What to work on = No line before the one containing "each training fold." should appear; that line and all lines after it, through the end of the data, are to be set down exactly.

Recorded data
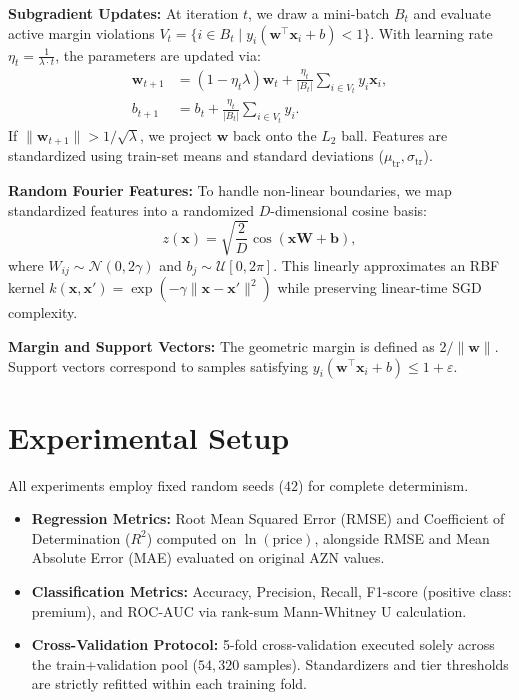 \documentclass[10pt,twocolumn,a4paper]{article}
\begin{document}
\textbf{Subgradient Updates:} At iteration $t$, we draw a mini-batch $B_t$ and evaluate active margin violations $V_t = \{i \in B_t \mid y_i(\mathbf{w}^\top \mathbf{x}_i + b) < 1\}$. With learning rate $\eta_t = \frac{1}{\lambda \cdot t}$, the parameters are updated via:
\begin{align}
  \mathbf{w}_{t+1} &= (1 - \eta_t \lambda)\mathbf{w}_t + \frac{\eta_t}{|B_t|} \sum_{i \in V_t} y_i \mathbf{x}_i, \\
  b_{t+1} &= b_t + \frac{\eta_t}{|B_t|} \sum_{i \in V_t} y_i.
\end{align}
If $\|\mathbf{w}_{t+1}\| > 1/\sqrt{\lambda}$, we project $\mathbf{w}$ back onto the $L_2$ ball. Features are standardized using train-set means and standard deviations ($\mu_{\text{tr}}, \sigma_{\text{tr}}$).

\textbf{Random Fourier Features:} To handle non-linear boundaries, we map standardized features into a randomized $D$-dimensional cosine basis:
\begin{equation}
  z(\mathbf{x}) = \sqrt{\frac{2}{D}} \cos(\mathbf{x} \mathbf{W} + \mathbf{b}),
\end{equation}
where $W_{ij} \sim \mathcal{N}(0, 2\gamma)$ and $b_j \sim \mathcal{U}[0, 2\pi]$. This linearly approximates an RBF kernel $k(\mathbf{x}, \mathbf{x}') = \exp(-\gamma \|\mathbf{x} - \mathbf{x}'\|^2)$ while preserving linear-time SGD complexity.

\textbf{Margin and Support Vectors:} The geometric margin is defined as $2/\|\mathbf{w}\|$. Support vectors correspond to samples satisfying $y_i(\mathbf{w}^\top \mathbf{x}_i + b) \le 1 + \varepsilon$.

\section{Experimental Setup}
All experiments employ fixed random seeds ($42$) for complete determinism.
\begin{itemize}
    \item \textbf{Regression Metrics:} Root Mean Squared Error (RMSE) and Coefficient of Determination ($R^2$) computed on $\ln(\text{price})$, alongside RMSE and Mean Absolute Error (MAE) evaluated on original AZN values.
    \item \textbf{Classification Metrics:} Accuracy, Precision, Recall, F1-score (positive class: premium), and ROC-AUC via rank-sum Mann-Whitney U calculation.
    \item \textbf{Cross-Validation Protocol:} 5-fold cross-validation executed solely across the train+validation pool ($54,320$ samples). Standardizers and tier thresholds are strictly refitted within each training fold.
\end{itemize}
\end{document}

Written answer =
    \item \textbf{Cross-Validation Protocol:} 5-fold cross-validation executed solely across the train+validation pool ($54,320$ samples). Standardizers and tier thresholds are strictly refitted within each training fold.
\end{itemize}
\end{document}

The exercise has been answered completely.